5 Levers That Separate Winning AI Investments from Disasters

Successful AI investments depend on a deep understanding and clear definition of an organization’s specific workflows, enabling targeted decisions among automation, building, buying, hiring, or waiting based on workflow complexity and market maturity. By shifting focus from technology to workflow-centric strategies, companies can avoid common AI project failures and maximize business impact through precise alignment of AI solutions with where value is truly created.

The video emphasizes that successful AI investments hinge not on the technology itself but on a deep understanding of the workflows within an organization. Many AI projects fail because companies focus too much on the AI models or vendors rather than on how work is actually done and where value is created. The speaker highlights that workflows are complex and varied, even within a single department, and lumping multiple workflows into one AI solution often leads to mediocre results. Instead, organizations should dissect their work into distinct workflows, understand their specific needs, and then decide how to invest in AI accordingly.

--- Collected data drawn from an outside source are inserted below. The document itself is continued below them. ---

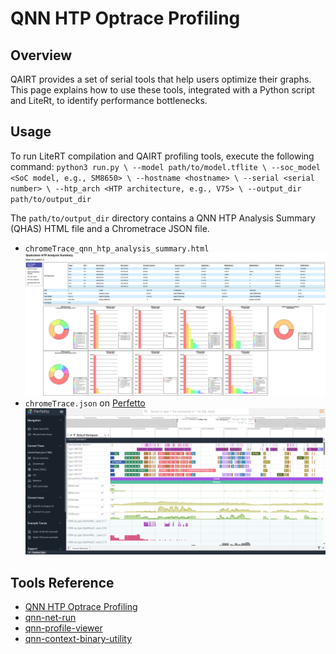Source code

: # QNN HTP Optrace Profiling

## Overview

QAIRT provides a set of serial tools that help users optimize their graphs. This
page explains how to use these tools, integrated with a Python script and
LiteRt, to identify performance bottlenecks.

## Usage

To run LiteRT compilation and QAIRT profiling tools, execute the following
command: `python3 run.py \ --model path/to/model.tflite \ --soc_model <SoC
model, e.g., SM8650> \ --hostname <hostname> \ --serial <serial number> \
--htp_arch <HTP architecture, e.g., V75> \ --output_dir path/to/output_dir`

The `path/to/output_dir` directory contains a QNN HTP Analysis Summary (QHAS)
HTML file and a Chrometrace JSON file.

*   `chromeTrace_qnn_htp_analysis_summary.html` ![image](./assets/qhas.png)
*   `chromeTrace.json` on [Perfetto](https://www.ui.perfetto.dev/)
    ![image](./assets/perfetto.png)

## Tools Reference

*   [QNN HTP Optrace Profiling](https://docs.qualcomm.com/bundle/publicresource/topics/80-63442-50/htp_backend.html#qnn-htp-optrace-profiling)
*   [qnn-net-run](https://docs.qualcomm.com/bundle/publicresource/topics/80-63442-50/tools.html#qnn-net-run)
*   [qnn-profile-viewer](https://docs.qualcomm.com/bundle/publicresource/topics/80-63442-50/tools.html#qnn-profile-viewer)
*   [qnn-context-binary-utility](https://docs.qualcomm.com/bundle/publicresource/topics/80-63442-50/tools.html#qnn-context-binary-utilityqnn-context-binary-utility)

There are five main levers for AI investment in workflows: automate, build, buy, hire, or wait. Automation is suitable for repetitive, pattern-based tasks with clear exceptions and easy validation. Building custom AI solutions is necessary when workflows are unique, complex, and require company-specific context, but this demands clear definitions of inputs, outputs, and success criteria. Buying off-the-shelf solutions works best when the workflow aligns closely with the vendor’s offering or when purchasing AI primitives that can be integrated into broader workflows. Hiring should be targeted to fill specific talent gaps aligned with workflow needs rather than searching for elusive “unicorn” AI experts. Waiting is a strategic choice to prioritize resources on high-leverage workflows and avoid premature investments in immature areas.

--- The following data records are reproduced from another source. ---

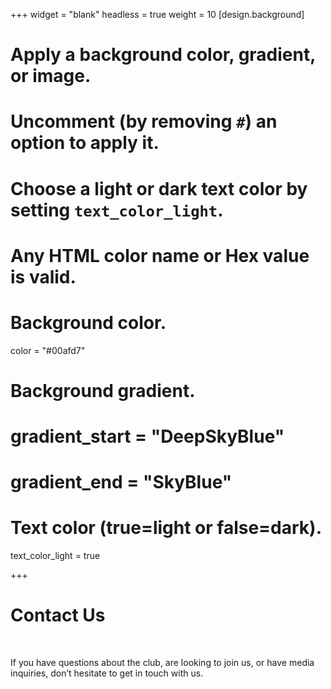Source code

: +++
widget = "blank"
headless = true
weight = 10
[design.background]
  # Apply a background color, gradient, or image.
  #   Uncomment (by removing `#`) an option to apply it.
  #   Choose a light or dark text color by setting `text_color_light`.
  #   Any HTML color name or Hex value is valid.
  
  # Background color.
   color = "#00afd7"
  
  # Background gradient.
  # gradient_start = "DeepSkyBlue"
  # gradient_end = "SkyBlue"

  # Text color (true=light or false=dark).
   text_color_light = true 
  
+++
<html>
<body>
    <div class="banner">
      <div>
        <h1>
          Contact Us
        </h1>
      </div>
      <br />
      <div>
        <p>
          If you have questions about the club, are looking to join us, or have media inquiries, don’t hesitate to get in touch with us.
        </p>
    </div>
  </div>
</body>
</html>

The speaker stresses the importance of clarity and specificity in describing workflows before investing in AI. Many projects fail because teams cannot clearly articulate what the work entails, what good outcomes look like, and who owns the process. This lack of clarity leads to poor vendor selection, ineffective hiring, and misguided build efforts. A well-defined workflow enables better capital allocation decisions and helps executives understand where to focus AI efforts for maximum impact. The video also warns against oversimplified debates about AI versus humans, advocating instead for nuanced discussions about how AI can augment human work and where talent should be developed or hired.

An investment matrix is introduced to guide decision-making based on two axes: how specific the work is to the company and how mature the market solutions are. Common workflows with mature markets are clear candidates for buying solutions. Common workflows with immature markets call for prototyping or waiting. Company-specific workflows with some market primitives suggest buying building blocks and orchestrating them internally. Company-specific workflows in immature markets require building custom solutions. Hiring decisions should be informed by workflow clarity, focusing on roles that enable defining standards and measuring success.

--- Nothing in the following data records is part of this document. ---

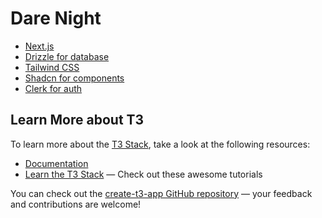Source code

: # Dare Night

- [Next.js](https://nextjs.org)
- [Drizzle for database](https://orm.drizzle.team)
- [Tailwind CSS](https://tailwindcss.com)
- [Shadcn for components](https://ui.shadcn.com/)
- [Clerk for auth](https://clerk.com/)

## Learn More about T3

To learn more about the [T3 Stack](https://create.t3.gg/), take a look at the following resources:

- [Documentation](https://create.t3.gg/)
- [Learn the T3 Stack](https://create.t3.gg/en/faq#what-learning-resources-are-currently-available) — Check out these awesome tutorials

You can check out the [create-t3-app GitHub repository](https://github.com/t3-oss/create-t3-app) — your feedback and contributions are welcome!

Ultimately, the video calls for a shift in how organizations approach AI strategy—from a broad, technology-centric view to a workflow-centric approach. Success depends on understanding and investing in the workflows that drive value, making deliberate choices among automation, building, buying, hiring, or waiting. By doing so, companies can avoid the common pitfalls that lead to failed AI projects and instead unlock significant business impact. The key takeaway is to know your workflows intimately, describe them clearly, and align AI investments precisely to those workflows for sustainable success.